» Provided records
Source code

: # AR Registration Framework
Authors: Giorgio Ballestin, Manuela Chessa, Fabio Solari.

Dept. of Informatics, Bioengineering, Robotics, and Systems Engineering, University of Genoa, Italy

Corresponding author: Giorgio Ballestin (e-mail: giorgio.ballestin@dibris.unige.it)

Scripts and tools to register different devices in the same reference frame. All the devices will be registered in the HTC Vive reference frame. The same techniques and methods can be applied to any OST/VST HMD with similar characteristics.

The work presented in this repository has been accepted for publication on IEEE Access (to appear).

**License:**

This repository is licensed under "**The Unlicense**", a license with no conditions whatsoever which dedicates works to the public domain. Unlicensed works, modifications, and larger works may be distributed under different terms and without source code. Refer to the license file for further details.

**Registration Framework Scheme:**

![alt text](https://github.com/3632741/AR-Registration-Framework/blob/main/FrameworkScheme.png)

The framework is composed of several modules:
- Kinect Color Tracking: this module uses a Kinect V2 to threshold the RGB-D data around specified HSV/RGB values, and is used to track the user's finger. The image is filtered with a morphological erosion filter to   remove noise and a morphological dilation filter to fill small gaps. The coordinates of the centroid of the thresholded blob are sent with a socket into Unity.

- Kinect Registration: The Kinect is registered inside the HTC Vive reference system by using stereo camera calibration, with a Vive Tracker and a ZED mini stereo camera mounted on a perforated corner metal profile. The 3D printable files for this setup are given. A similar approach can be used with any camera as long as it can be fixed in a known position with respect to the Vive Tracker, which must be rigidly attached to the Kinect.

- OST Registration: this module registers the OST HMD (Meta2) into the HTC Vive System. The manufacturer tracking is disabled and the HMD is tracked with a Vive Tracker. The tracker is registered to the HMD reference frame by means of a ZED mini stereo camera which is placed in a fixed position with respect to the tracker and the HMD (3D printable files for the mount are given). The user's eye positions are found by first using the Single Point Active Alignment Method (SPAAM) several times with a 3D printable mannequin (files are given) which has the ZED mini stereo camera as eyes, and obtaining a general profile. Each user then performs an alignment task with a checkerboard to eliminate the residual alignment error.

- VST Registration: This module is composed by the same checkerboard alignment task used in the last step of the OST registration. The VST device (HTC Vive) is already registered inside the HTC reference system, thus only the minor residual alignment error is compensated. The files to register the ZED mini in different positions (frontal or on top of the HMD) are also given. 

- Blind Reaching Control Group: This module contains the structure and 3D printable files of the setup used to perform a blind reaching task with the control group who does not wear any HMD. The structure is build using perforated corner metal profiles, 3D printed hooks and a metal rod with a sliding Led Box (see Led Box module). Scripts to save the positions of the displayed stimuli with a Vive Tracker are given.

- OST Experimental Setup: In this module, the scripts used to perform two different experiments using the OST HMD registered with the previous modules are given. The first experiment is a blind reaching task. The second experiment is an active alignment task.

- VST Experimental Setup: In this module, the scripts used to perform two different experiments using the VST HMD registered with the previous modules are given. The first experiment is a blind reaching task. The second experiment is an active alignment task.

---

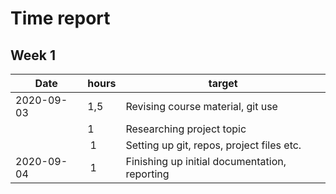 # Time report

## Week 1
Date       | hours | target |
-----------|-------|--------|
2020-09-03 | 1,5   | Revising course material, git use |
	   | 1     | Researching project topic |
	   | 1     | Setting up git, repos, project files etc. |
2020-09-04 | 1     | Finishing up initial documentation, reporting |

» Task to carry out
Report the count, and only the count, of lines in the records above that contain "Giorgio".

» Expected answer
2